Her 2015 recording Synkkä Metsä (Dark Forest) draws on material from her Finnish heritage. On one of her near-yearly trips to Finland she was listening to jazz trumpeter Art Farmer's recording of Swedish folk songs, To Sweden with Love (1964), and decided to record "simple and hauntingly beautiful Finnish folk songs, instrumentally and in a jazz style." She was named the Finlandia Foundation Performer of the Year for 2018. The foundation awarded her two grants: the first to research and produce a follow-up to Synkkä Metsä; the other for traveling the USA performing the Finnish folk songs in jazz styles.

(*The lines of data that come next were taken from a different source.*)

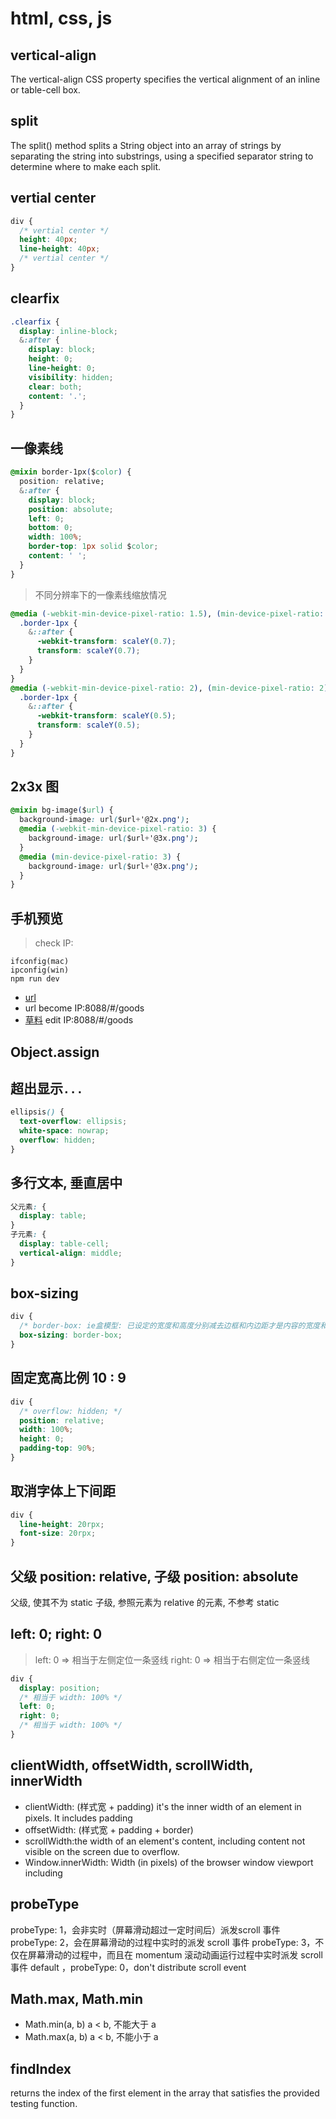 ﻿# html, css, js

## vertical-align

The vertical-align CSS property specifies the vertical alignment of an inline or table-cell box.

## split

The split() method splits a String object into an array of strings by separating the string into substrings, using a specified separator string to determine where to make each split.

## vertial center

```css
div {
  /* vertial center */
  height: 40px;
  line-height: 40px;
  /* vertial center */
}
```

## clearfix

```css
.clearfix {
  display: inline-block;
  &:after {
    display: block;
    height: 0;
    line-height: 0;
    visibility: hidden;
    clear: both;
    content: '.';
  }
}
```

## 一像素线

```css
@mixin border-1px($color) {
  position: relative;
  &:after {
    display: block;
    position: absolute;
    left: 0;
    bottom: 0;
    width: 100%;
    border-top: 1px solid $color;
    content: ' ';
  }
}
```

> 不同分辨率下的一像素线缩放情况

```css
@media (-webkit-min-device-pixel-ratio: 1.5), (min-device-pixel-ratio: 1.5) {
  .border-1px {
    &::after {
      -webkit-transform: scaleY(0.7);
      transform: scaleY(0.7);
    }
  }
}
@media (-webkit-min-device-pixel-ratio: 2), (min-device-pixel-ratio: 2) {
  .border-1px {
    &::after {
      -webkit-transform: scaleY(0.5);
      transform: scaleY(0.5);
    }
  }
}
```

## 2x3x 图

```css
@mixin bg-image($url) {
  background-image: url($url+'@2x.png');
  @media (-webkit-min-device-pixel-ratio: 3) {
    background-image: url($url+'@3x.png');
  }
  @media (min-device-pixel-ratio: 3) {
    background-image: url($url+'@3x.png');
  }
}
```

## 手机预览

> check IP:

```console
ifconfig(mac)
ipconfig(win)
npm run dev
```

- [url](localhost:8088/#/goods)
- url become IP:8088/#/goods
- [草料](https://cli.im/) edit IP:8088/#/goods

## Object.assign

## 超出显示`...`

```css
ellipsis() {
  text-overflow: ellipsis;
  white-space: nowrap;
  overflow: hidden;
}
```

## 多行文本, 垂直居中

```css
父元素: {
  display: table;
}
子元素: {
  display: table-cell;
  vertical-align: middle;
}
```

## box-sizing

```css
div {
  /* border-box: ie盒模型: 已设定的宽度和高度分别减去边框和内边距才是内容的宽度和高度。 */
  box-sizing: border-box;
}
```

## 固定宽高比例 10 : 9

```css
div {
  /* overflow: hidden; */
  position: relative;
  width: 100%;
  height: 0;
  padding-top: 90%;
}
```

## 取消字体上下间距

```css
div {
  line-height: 20rpx;
  font-size: 20rpx;
}
```

## 父级 position: relative, 子级 position: absolute

父级, 使其不为 static
子级, 参照元素为 relative 的元素, 不参考 static

## left: 0; right: 0

> left: 0 => 相当于左侧定位一条竖线
> right: 0 => 相当于右侧定位一条竖线

```css
div {
  display: position;
  /* 相当于 width: 100% */
  left: 0;
  right: 0;
  /* 相当于 width: 100% */
}
```

## clientWidth, offsetWidth, scrollWidth, innerWidth

- clientWidth: (样式宽 + padding) it's the inner width of an element in pixels. It includes padding
- offsetWidth: (样式宽 + padding + border)
- scrollWidth:the width of an element's content, including content not visible on the screen due to overflow.
- Window.innerWidth: Width (in pixels) of the browser window viewport including

## probeType

probeType: 1，会非实时（屏幕滑动超过一定时间后）派发scroll 事件
probeType: 2，会在屏幕滑动的过程中实时的派发 scroll 事件
probeType: 3，不仅在屏幕滑动的过程中，而且在 momentum 滚动动画运行过程中实时派发 scroll 事件
default ，probeType: 0，don't distribute scroll event

## Math.max, Math.min

- Math.min(a, b) a < b, 不能大于 a
- Math.max(a, b) a < b, 不能小于 a

## findIndex

returns the index of the first element in the array that satisfies the provided testing function.
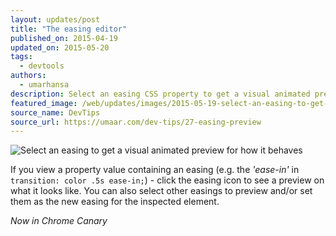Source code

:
```yaml
---
layout: updates/post
title: "The easing editor"
published_on: 2015-04-19
updated_on: 2015-05-20
tags:
  - devtools
authors:
  - umarhansa
description: Select an easing CSS property to get a visual animated preview for how it behaves.
featured_image: /web/updates/images/2015-05-19-select-an-easing-to-get-a-visual-animated-preview-for-how-it-behaves/easing-preview.gif
source_name: DevTips
source_url: https://umaar.com/dev-tips/27-easing-preview
---
```

<img src="/web/updates/images/2015-05-19-select-an-easing-to-get-a-visual-animated-preview-for-how-it-behaves/easing-preview.gif" alt="Select an easing to get a visual animated preview for how it behaves">

If you view a property value containing an easing (e.g. the <em>'ease-in'</em> in <code>transition: color .5s ease-in;</code>) - click the easing icon to see a preview on what it looks like. You can also select other easings to preview and/or set them as the new easing for the inspected element.

<em>Now in Chrome Canary</em>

She has "played many jazz clubs and festivals nationally and internationally; Chicago Jazz Fest, Hyde Park Jazz Fest, Milwaukee's Summerfest, Chicago's main jazz clubs - The Jazz Showcase, Green Mill Cocktail Lounge, Andy's and Katerina's. Skansen Jazz and Blues (Stockholm, Sweden), Pori Jazz Fest (Finland), Bent J's club (Aarhus, Denmark), Storyville (Helsinki, Finland), Arlandia Jazz Fest (Åland) to name a few". In 2018 she debuted Big Bari Band, with both her and fellow saxophonist Rajiv Halim On baritone saxophones.

== Biography ==
Juli Wood's four grandparents immigrated from the Ostrobothnia region in Finland in the early 1900s to Minnesota’s Iron Range and Duluth. She grew up in the Milwaukee, Wisconsin area, her parents instilling Finnish heritage. She became enamored by the saxophone while in grade school: "I remember watching Soul Train as a kid on T.V. in the 70’s and seeing Maceo Parker playing alto sax with James Brown. I thought that was the coolest looking and sounding instrument in the world! So the love affair with the saxophone started in the sixth grade and has been going strong ever since."

In high school she played in her school's concert orchestra as well as marching and jazz bands. After graduating high school in 1977, she visited Finland and made return visits nearly every summer. She briefly attended University of Wisconsin–Milwaukee (UWM) but dropped out to focus on the city's music scene. She soon joined the R&B Cadets with singer Robyn Pluer and John and Mike Sieger, who later broke off to form Semi-Twang. A later version of the Cadets would include Paul Cebar, who had a knack for unearthing obscure jazz pieces that made for great cover songs. In 1983 she returned to UWM, majoring in classical saxophone; there, she found training in the concert and jazz bands invaluable. Around this time until 1987 she gigged with jazz combos throughout Milwaukee. In 1987 she joined Paul Cebar & the Milwaukeeans reuniting with Cebar and Pluer playing danceable rhythm & blues. She had a side project with Pluer and a jazz duo Mrs. Fun called Rhythm Club. Wood was also teaching saxophone to up to forty students during the work week at several venues. The Milwaukeeans would rotate weekends between Chicago, their hometown, and Minneapolis/St. Paul Minnesota, commuting back after playing two or more clubs and events; Wood enjoyed the time but also found the live band was too loud to be sustained. From 1993 for a few years, she turned back to jazz and worked to develop the Juli Wood Quartet.

She trained in jazz at the Wisconsin Conservatory of Music, and has been mentored by jazz musicians she admires. In 1996 she moved to Chicago.